Эта вся присказка к тому, что я давно привыкла жить в полной независимости и квартирном просторе – сначала вдвоем с Глорией, потом одна, потом с Архипом. У нас сплошной воздух вокруг – большие метражи, никто никому не мешает, хочешь уединиться – да пожалуйста, за этими стенами ничего не слышно и никто от раздумий одиночества не отвлекает. И не привыкла я полагаться ни на кого, кроме себя и сестры. Всегда сами справлялись.
А сейчас я столкнулась с тем, что в моем доме живут чужие люди: Ольга с дочкой, да и Лидуша временно здесь поселилась, пока меня не было, и, судя по всему, съезжать не спешит. А меня сейчас присутствие других, посторонних людей словно тисками сдавливает и душит, не вздохнуть! Не знаю, почему такое ощущение!
В детской стоит еще одна кровать для Нюши, в моей спальне разместилась Ольга, в гостиной Лидочка. А я куда? В кабинет?
Ну нет! Это табу! Святое! Я там ничего не меняла, просто поставила компьютер мощный в дополнение к Ричарду, чтобы быстрей и продуктивней работать, и, собственно, все! Если не считать всяких мелочей, сопутствующих работе.
Вот там я и спряталась, пока дети спали, – посидеть в тишине, без постоянного присутствия людей – услышать саму себя и помолчать.
Пока все останется так, как есть, разместимся как-нибудь: Ольга в детской с дочерью поспит, а я в спальне с Архипом. Всего несколько дней. Надо потерпеть. Съезжу в Питер, поговорю с Красниным, вернусь, а там посмотрим.
Какая она теперь будет, жизнь-то без него? Думаю, что без него.
На следующий день, пока дети спали днем, я поехала на кладбище. К сестре.
Мы – я и несколько ее бывших мужчин, которые нашли меня и сами предложили свое участие, – сделали ей великолепный памятник, с бюстом, выполненным известным скульптором, и портретом, тем, что делала я, – очень интересно получилось, необычно и красиво. У нее на могиле всегда живые цветы, я никогда не интересуюсь, кто их приносит, зачем, это их глубоко личные переживания, знаю только, что Филипп присылает с доставкой букеты, а в день ее рождения приезжал сам и несколько часов сидел здесь, возле нее.
– Привет, – поздоровалась я, поставила в большую вазу ее любимые нежно-розовые чайные розы, погладила рукой ее лицо на портрете. – Я так по тебе скучаю…
Не удержалась, расплакалась. Села на скамейку и принялась рассказывать ей все по порядку, с нашей первой встречи с Красниным… Все говорила, говорила, – уже и слезы все высохли, и голос охрип, а я все рассказывала, не заметила, как и время летит… Перевела дух, посмотрела на высокую березу у соседней могилки и спросила:
– Как думаешь, получится у нас с ним?
Кто же ответит! Резкий порыв ветра пролетел в березовых ветках, спустился к земле, пробежался по могилкам, дунул на букет, принесенный мной, и вдруг с одного цветка оторвался розовый лепесток и закружился, закружился, став игрушкой для потерявшего силу ветерка. Я не могла оторвать от него взгляда, а он розовой нежностью вдруг подлетел ко мне и коснулся моей щеки…

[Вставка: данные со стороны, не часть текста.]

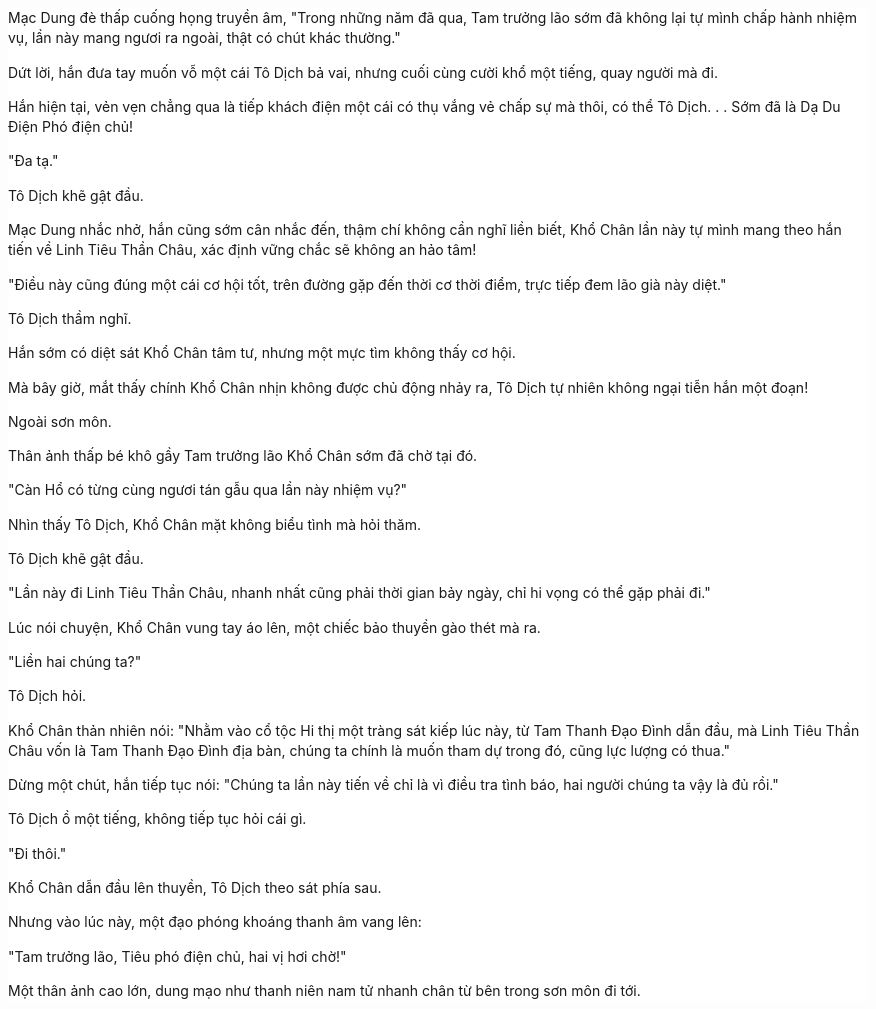Mạc Dung đè thấp cuống họng truyền âm, "Trong những năm đã qua, Tam trưởng lão sớm đã không lại tự mình chấp hành nhiệm vụ, lần này mang ngươi ra ngoài, thật có chút khác thường."

Dứt lời, hắn đưa tay muốn vỗ một cái Tô Dịch bả vai, nhưng cuối cùng cười khổ một tiếng, quay người mà đi.

Hắn hiện tại, vẻn vẹn chẳng qua là tiếp khách điện một cái có thụ vắng vẻ chấp sự mà thôi, có thể Tô Dịch. . . Sớm đã là Dạ Du Điện Phó điện chủ!

"Đa tạ."

Tô Dịch khẽ gật đầu.

Mạc Dung nhắc nhở, hắn cũng sớm cân nhắc đến, thậm chí không cần nghĩ liền biết, Khổ Chân lần này tự mình mang theo hắn tiến về Linh Tiêu Thần Châu, xác định vững chắc sẽ không an hảo tâm!

"Điều này cũng đúng một cái cơ hội tốt, trên đường gặp đến thời cơ thời điểm, trực tiếp đem lão già này diệt."

Tô Dịch thầm nghĩ.

Hắn sớm có diệt sát Khổ Chân tâm tư, nhưng một mực tìm không thấy cơ hội.

Mà bây giờ, mắt thấy chính Khổ Chân nhịn không được chủ động nhảy ra, Tô Dịch tự nhiên không ngại tiễn hắn một đoạn!

Ngoài sơn môn.

Thân ảnh thấp bé khô gầy Tam trưởng lão Khổ Chân sớm đã chờ tại đó.

"Càn Hổ có từng cùng ngươi tán gẫu qua lần này nhiệm vụ?"

Nhìn thấy Tô Dịch, Khổ Chân mặt không biểu tình mà hỏi thăm.

Tô Dịch khẽ gật đầu.

"Lần này đi Linh Tiêu Thần Châu, nhanh nhất cũng phải thời gian bảy ngày, chỉ hi vọng có thể gặp phải đi."

Lúc nói chuyện, Khổ Chân vung tay áo lên, một chiếc bảo thuyền gào thét mà ra.

"Liền hai chúng ta?"

Tô Dịch hỏi.

Khổ Chân thản nhiên nói: "Nhằm vào cổ tộc Hi thị một tràng sát kiếp lúc này, từ Tam Thanh Đạo Đình dẫn đầu, mà Linh Tiêu Thần Châu vốn là Tam Thanh Đạo Đình địa bàn, chúng ta chính là muốn tham dự trong đó, cũng lực lượng có thua."

Dừng một chút, hắn tiếp tục nói: "Chúng ta lần này tiến về chỉ là vì điều tra tình báo, hai người chúng ta vậy là đủ rồi."

Tô Dịch ồ một tiếng, không tiếp tục hỏi cái gì.

"Đi thôi."

Khổ Chân dẫn đầu lên thuyền, Tô Dịch theo sát phía sau.

Nhưng vào lúc này, một đạo phóng khoáng thanh âm vang lên:

"Tam trưởng lão, Tiêu phó điện chủ, hai vị hơi chờ!"

Một thân ảnh cao lớn, dung mạo như thanh niên nam tử nhanh chân từ bên trong sơn môn đi tới.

– Я тоже тебя люблю, – прошептала я, провожая улетающий лепесток взглядом.
Недолго мучась сомнениями, я позвонила Олегу Александровичу и потребовала домашний адрес Краснина, ничего особо не объясняя. Ну вот надо мне и все! Что подумал Трофимов по поводу моего напора, не знаю, но адрес дал, за что ему большое спасибо.
Труднее всего было уехать от Архипки, который ни за что не хотел меня отпускать, ухватил ручонками за шею и плакал, и никакие уговоры его не успокаивали. Я уж подумывала, не взять ли его с собой, раз такая трагедия у ребенка, но тут пришел в гости папа и умудрился его отвлечь. Весело и радостно сообщив, что завтра он отведет Архипку и Нюшу с ее мамой в цирк, где клоуны и собачки, а после представления они все вместе пойдут есть мороженное и гулять в парке, а потом Архип поспит, а когда проснется, мама уже будет дома.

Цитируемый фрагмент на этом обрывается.